Missing pieces in Clinical-Community Linkages

In the world of public and community health, there are services and opportunities galore. But often, these services are siloed. Clinical services like behavioral health treatment and primary care stand separate from social services like Medicaid enrollment and job coaching assistance. Strengthening public health requires connecting all of these resources in intentional and relevant ways. One strategy to do this is Clinical-Community Linkages. The Centers for Disease Control and Prevention defines CCLs as "connections between community and clinical sectors to improve population health." The CDC CCL model is shown below.

CDC CCL model, n.d.

While the CDC's model provides a solid foundation for CCLs, there are a few missing pieces that we've encountered at Everyday Life Consulting. First, the CCL doesn't include the individual level, which is essential for entering both community and clinical sectors. Second, Community Health Workers (CHWs) must be involved in the CCL implementation in order for it to be effective. Third, there are opportunities to further break down the community sector to include additional sectors, such as housing, food, and education sectors. While the CCL focuses on connecting the general community sector to the clinical one, we recognize that sectors within the community must also be linked. Below, we examine each of these missing pieces in more detail.

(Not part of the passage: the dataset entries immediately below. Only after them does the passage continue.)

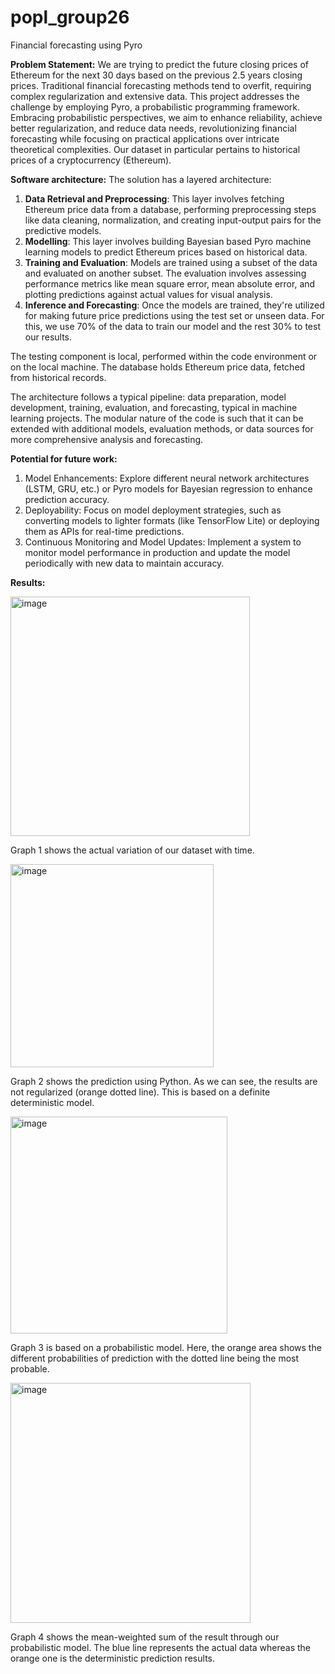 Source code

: # popl_group26
Financial forecasting using Pyro


**Problem Statement:**
We are trying to predict the future closing prices of Ethereum for the next 30 days based on the previous 2.5 years closing prices. Traditional financial forecasting methods tend to overfit, requiring complex regularization and extensive data. This project addresses the challenge by employing Pyro, a probabilistic programming framework. Embracing probabilistic perspectives, we aim to enhance reliability, achieve better regularization, and reduce data needs, revolutionizing financial forecasting while focusing on practical applications over intricate theoretical complexities. Our dataset in particular pertains to historical prices of a cryptocurrency (Ethereum).


**Software architecture:**
The solution has a layered architecture:
1. **Data Retrieval and Preprocessing**: This layer involves fetching Ethereum price data from a database, performing preprocessing steps like data cleaning, normalization, and creating input-output pairs for the predictive models.
2. **Modelling**: This layer involves building Bayesian based Pyro machine learning models to predict Ethereum prices based on historical data.
3. **Training and Evaluation**: Models are trained using a subset of the data and evaluated on another subset. The evaluation involves assessing performance metrics like mean square error, mean absolute error, and plotting predictions against actual values for visual analysis.
4. **Inference and Forecasting**: Once the models are trained, they're utilized for making future price predictions using the test set or unseen data. For this, we use 70% of the data to train our model and the rest 30% to test our results.

The testing component is local, performed within the code environment or on the local machine. The database holds Ethereum price data, fetched from historical records. 

The architecture follows a typical pipeline: data preparation, model development, training, evaluation, and forecasting, typical in machine learning projects. The modular nature of the code is such that it can be extended with additional models, evaluation methods, or data sources for more comprehensive analysis and forecasting.

**Potential for future work:**
1. Model Enhancements: Explore different neural network architectures (LSTM, GRU, etc.) or Pyro models for Bayesian regression to enhance prediction accuracy.
2. Deployability: Focus on model deployment strategies, such as converting models to lighter formats (like TensorFlow Lite) or deploying them as APIs for real-time predictions.
3. Continuous Monitoring and Model Updates: Implement a system to monitor model performance in production and update the model periodically with new data to maintain accuracy.

**Results:**


<img width="383" alt="image" src="https://github.com/Avani11Agarwal/popl_group26/assets/111892134/70171e0e-5a80-423d-a1ca-02afa5aff7ef">

Graph 1 shows the actual variation of our dataset with time.


<img width="325" alt="image" src="https://github.com/Avani11Agarwal/popl_group26/assets/111892134/b978530f-6c99-4c5c-b0ef-aa5d78f97948">

Graph 2 shows the prediction using Python. As we can see, the results are not regularized (orange dotted line). This is based on a definite deterministic model.

<img width="347" alt="image" src="https://github.com/Avani11Agarwal/popl_group26/assets/111892134/d4b558ed-25a8-467c-8f38-11af1b8c71f8">

Graph 3 is based on a probabilistic model. Here, the orange area shows the different probabilities of prediction with the dotted line being the most probable.

<img width="384" alt="image" src="https://github.com/Avani11Agarwal/popl_group26/assets/111892134/e1d4b512-6303-4801-8521-881b86a0da3d">

Graph 4 shows the mean-weighted sum of the result through our probabilistic model. The blue line represents the actual data whereas the orange one is the deterministic prediction results.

Including the Individual Level

The socioecological model begins with the individual. The CCL should, too. Connecting community sector services with clinical sector services will only serve the individuals involved in one or both sectors. But individuals may not be using either, and that leaves out those who need integrated care from both community and clinical services most. Additionally, as sectors are linked, some individuals may only be comfortable with the sector they've traditionally been connected to. For example, a woman who relies on a local food pantry for meals may not feel comfortable using other services to secure Medicaid and then visit a primary care provider.

Involving CHWs

CHWs are employed in all three sectors identified by the CCL. CHWs can provide invaluable insights and bring resident voices to efforts associated with linking services. CHWs understand where the clients are, how they access services, what hesitation they may feel, and strategies to address those feelings. And ultimately, it is CHWs who will implement the actual linking of services. Because CHWs refer individuals to services across all sectors, they will use EHRs, referral systems, and other tools to effectively link sectors.

Restructuring the CCL

The current model of CCLs remains siloed; each sector is separate from the others but connected by public health. To truly connect clinical and community services, Everyday Life Consulting uses an enhanced model of the CCL. Our model combines the structure of the socioecological model, which demonstrates how every sector and factor will impact the individual and vice versa, with the sectors of the CCL. Our model begins with the individual/family, then the organization/agency/provider, followed by the community sector which is broken down by specific social determinants of health. The last aspect of our model is community collective action.